The worst part of SQL is indeed how hard it is to compose. Something like D, where you would keep the relational model but add user-defined types would indeed be a strict improvement.

The reason why I'm skeptical of most proposed alternatives is that I'm fundamentally in your exact same position: I know SQL isn't perfect but I'm reasonably content with it; and they invariably all end up throwing away the "good parts" of SQL (relational model, declarative, easy stuff is easy).

The first step of an hypothetical solution that replaces SQL isn't "SQL sucks", it's "SQL is extremely good at what it does but has problems that are only fixable with a new language".

The Dataphor stuff was all open sourced I believe. But it's in a C#/MS ecosystem, and tied into their overall application builder tool etc. Not really a standlone product.

There's other "D" type projects. Rel is one. Don't have URL handy but it's fairly easy to find. They publish their grammar and example code.

None of these tools have ever matured or become popular. I have theories why, we could discuss forever.

I think the issue has more to do with two things: a) most people don't understand the relational model fully, so they have no idea what they're missing b) new databases (and existing) simply cannot afford to rock the boat here because they need customers. And in terms of the architecture of the DB system, the SQL parser is one of the lower effort items (when compared to query planner, optimization, storage impl and storage optimization, replication, etc.) So why invest there for little value? Customers aren't asking for it.

The company I'm contracting for right now has some interest in working in this space.

Date & Darwin did good work with "The Third Manifesto" but it went almost completely ignored, and the tone and target of it may have been off. Frustratingly we went through a phase where SQL went out of style and then back into style ("NewSQL") and so there may have been a window missed there where alternative query languages (but still based on the relational model) could have risen. But instead "NoSQL" was too interested in jettisoning the relational model along with SQL (mostly I would argue because they don't understand it).

There has been some recent rise in Datalog implementations in the Clojure community. That is interesting, though not strictly as an alternative to SQL.

>As much as SQL could be better, it's a very strong local optimum

I mostly agree, though I think that SQL's popularity comes mostly from network effects.

> Yeah and what's wrong with that?

Nothing is wrong wrong with that. I just think that it's reasonable to interpret the words "programming in the large" as "being usable as general purpose programming language" (which I admit is not a very strict definition) whereas SQL (or XSLT or awk or bash...) seem well suited for certain niches (important niches nonetheless).

Prolog is a better RM language than SQL. (Codd had a language called Alpha but that's about all I know about it.) It's not a credible replacement for all use cases, but it's pretty capable.
>SQL as a language is subpar to say the least. SQL is really unergonomic, it's difficult to reuse SQL code

On the DML side I've found SQL to be very reusable at any company I've worked for - grep/search repos for the tables of interest, throw the queries in a CTE and you're off to the races. If the data infrastructure is robust you can probably just query from ([un]materialized) views - quite literally SQL code reuse. And even across vastly different domains, even if not directly resuable, SQL queries are still highly transferable. I can see it being more true on the DDL side but even there, at least anecdotally most of the DBAs/devops/infrastructure engineers etc I've met seemed to have favorable impressions of SQL when needed in between the tooling.

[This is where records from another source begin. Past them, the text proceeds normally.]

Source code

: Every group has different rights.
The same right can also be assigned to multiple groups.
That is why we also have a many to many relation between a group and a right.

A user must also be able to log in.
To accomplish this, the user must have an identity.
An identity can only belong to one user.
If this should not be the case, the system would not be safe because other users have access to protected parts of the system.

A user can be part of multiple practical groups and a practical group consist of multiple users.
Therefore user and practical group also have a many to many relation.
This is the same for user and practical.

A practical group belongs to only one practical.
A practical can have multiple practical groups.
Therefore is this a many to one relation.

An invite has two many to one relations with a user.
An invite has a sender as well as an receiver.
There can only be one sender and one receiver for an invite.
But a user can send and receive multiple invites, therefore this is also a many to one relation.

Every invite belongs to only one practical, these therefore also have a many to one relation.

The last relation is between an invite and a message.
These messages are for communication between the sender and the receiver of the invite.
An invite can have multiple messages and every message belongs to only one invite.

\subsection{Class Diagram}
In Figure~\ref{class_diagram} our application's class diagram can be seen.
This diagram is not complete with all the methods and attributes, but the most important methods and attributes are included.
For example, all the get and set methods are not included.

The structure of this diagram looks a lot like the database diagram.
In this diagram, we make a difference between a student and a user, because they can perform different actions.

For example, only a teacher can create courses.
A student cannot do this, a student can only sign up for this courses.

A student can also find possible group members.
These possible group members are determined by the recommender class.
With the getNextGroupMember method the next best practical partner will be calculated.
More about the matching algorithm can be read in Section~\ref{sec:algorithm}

>while there are many tasks that SQL is a very poor fit for.

You probably don't want to try and perform graphical rendering tasks, and it's true certain use cases like dynamically generating SQL statements from table/column names _and then executing_ them requires some manual input. But which data/processing related tasks is SQL a very poor fit for?

In my experience it's much more common to actually see the opposite - inefficient usage of ORMs, exporting datasets only to then perform pre/postprocessing, often requiring building programming "jigs" to circumvent bottlenecks, etc when it could've been done in a more streamlined manner in the DB/warehouse.

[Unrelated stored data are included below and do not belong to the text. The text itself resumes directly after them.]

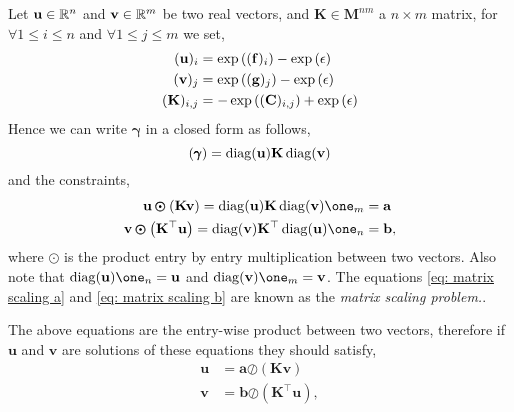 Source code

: Let $\mathbf{u}\in \mathbb{R}^n$ and $\mathbf{v}\in\mathbb{R}^m$ be two real vectors, and $\mathbf{K}\in \mathbf{M}^{nm}$ a $n\times m$ matrix, for $\forall 1\leq i \leq n$ and $\forall 1\leq j \leq m$ we set, 
\begin{align}
(\mathbf{u})_{i}&=\exp\left( (\mathbf{f})_i \right)-\exp\left( \epsilon \right)\quad \\
(\mathbf{v})_{j}&=\exp\left( (\mathbf{g})_j \right)-\exp\left( \epsilon \right)\quad\\
(\mathbf{K})_{i,j}&=-\exp\left( (\mathbf{C})_{i,j} \right)+\exp\left( \epsilon \right) 
\end{align} 
Hence we can write $\pmb{\gamma}$ in a closed form as follows,
\begin{equation}
	(\pmb{\gamma})=\mathrm{diag}({\mathbf{u}})\mathbf{K}\,\mathrm{diag}({\mathbf{v}})
\end{equation}
and the constraints,
\begin{align}
\mathbf{u}\pmb{\odot}\parentheses{\mathbf{K}\mathbf{v}}=\diag({\mathbf{u}})\mathbf{K}\,\diag({\mathbf{v}})\one_m&=\mathbf{a} \label{eq: matrix scaling a}\\ 
\mathbf{v}\pmb{\odot}\parentheses{\mathbf{K}^\top\mathbf{u}}=\diag({\mathbf{v}})\mathbf{K}^\top\,\diag({\mathbf{u}})\one_n&=\mathbf{b} \label{eq: matrix scaling b},
\end{align}
where $\pmb{\odot}$ is the product entry by entry multiplication between two vectors. Also note that $\diag(\mathbf{u})\one_n=\mathbf{u}$ and $\diag(\mathbf{v})\one_m=\mathbf{v}$. The equations \eqref{eq: matrix scaling a} and \eqref{eq: matrix scaling b} are known as the \emph{ matrix scaling problem.}. 

The above equations are the entry-wise product between two vectors, therefore if $\mathbf{u}$ and $\mathbf{v}$ are solutions of these equations they should satisfy,
\begin{align}
	\mathbf{u}&=\mathbf{a}\pmb{\oslash}(\mathbf{Kv}) \label{eq: LagrangeMultipliersSinkhorn}\\
	\mathbf{v}&=\mathbf{b}\pmb{\oslash}(\mathbf{K}^\top\mathbf{u}),\label{eq: LagrangeMultipliersSinkhorn2}
\end{align}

I agree regarding SQL views - it's probably the most frequently used way of reusing SQL code.

> And even across vastly different domains, even if not directly reusable, SQL queries are still highly transferable.

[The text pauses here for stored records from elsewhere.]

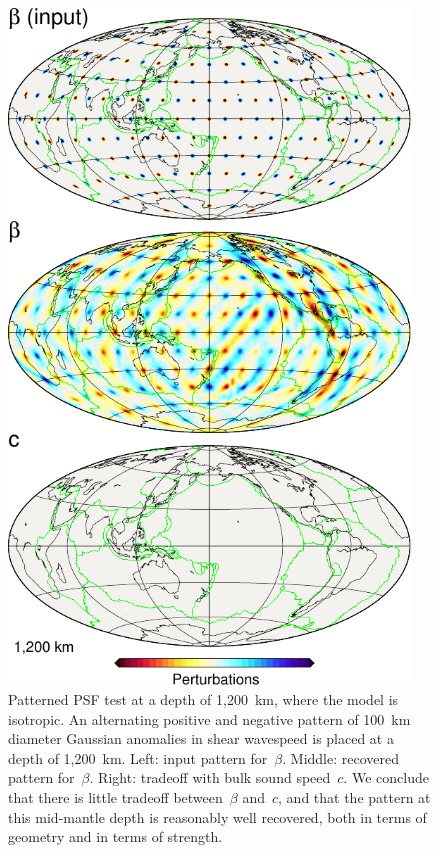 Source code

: \documentclass[extra,mreferee]{gji}
\begin{document}
\begin{figure}
  \centering
  \includegraphics[width=0.95\textwidth]{figures/psf/psf-1200km.pdf}
  \caption{\small{Patterned PSF test at a depth of 1,200~km,
  where the model is isotropic.
    An alternating positive and negative pattern of 100~km diameter Gaussian anomalies in shear wavespeed is placed at a depth of 1,200~km.
  Left: input pattern for~$\beta$.
  Middle: recovered pattern for~$\beta$.
  Right: tradeoff with bulk sound speed~$c$.
  We conclude that there is little tradeoff between~$\beta$ and~$c$, and that the pattern at this mid-mantle depth is reasonably well recovered, both in terms of geometry and in terms of strength.
  }}
  \label{fig:patern1200}
\end{figure}
\end{document}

That's the point, they are probably transferable in the "copy, paste and tweak" sense which would be highly frowned upon in other popular languages.

> But which data/processing related tasks is SQL a very poor fit for?

I specifically called SQL "a DSL for data processing", I probably should have written "there are many domains that SQL is a very poor fit for" to be more clear.

>In my experience it's much more common to actually see the opposite - inefficient usage of ORMs, exporting datasets only to then perform pre/postprocessing, often requiring building programming "jigs" to circumvent bottlenecks, etc when it could've been done in a more streamlined manner in the DB/warehouse.

Totally agree. Lukas Eder has some nice presentations about it.

Got it, I see what you mean, all fair points.

>Totally agree. Lukas Eder has some nice presentations about it.

Thanks - I googled him and instantly recognized the JOOQ blog, quality stuff.

>Totally agree. Lukas Eder has some nice presentations about it.

Thanks for the shout out! For the record, that's probably the referenced talk: https://www.youtube.com/watch?v=wTPGW1PNy_Y

It's nonsense. First off there is no such thing as "large scale programing". Maybe they mean big data? SQL is just a description of what data you want, it has nothing to do with how that query is implemented or optimized. Unless you think Spark or Bigquery aren't appropriate for large data, in which case I'd like to see how removing SQL helps.
Reusing SQL might be a smell?

I have seen people go crazy in stored procedures or via ORMs with super complex queries.

Avoid complex queries (with more foresight about how to structure, cache and query data) and you might not need the SQL code reuse.

There might be some less than ideal bits you would live to DRY up and would if it were OO or Functional Programming but perhaps let it be in SQL.

SQL is performance programming anyway so you are allowed!

> there are no SQL libraries worth talking about

I assume you mean libraries of SQL code (e.g. query fragments/templates) as opposed to libraries for working with SQL?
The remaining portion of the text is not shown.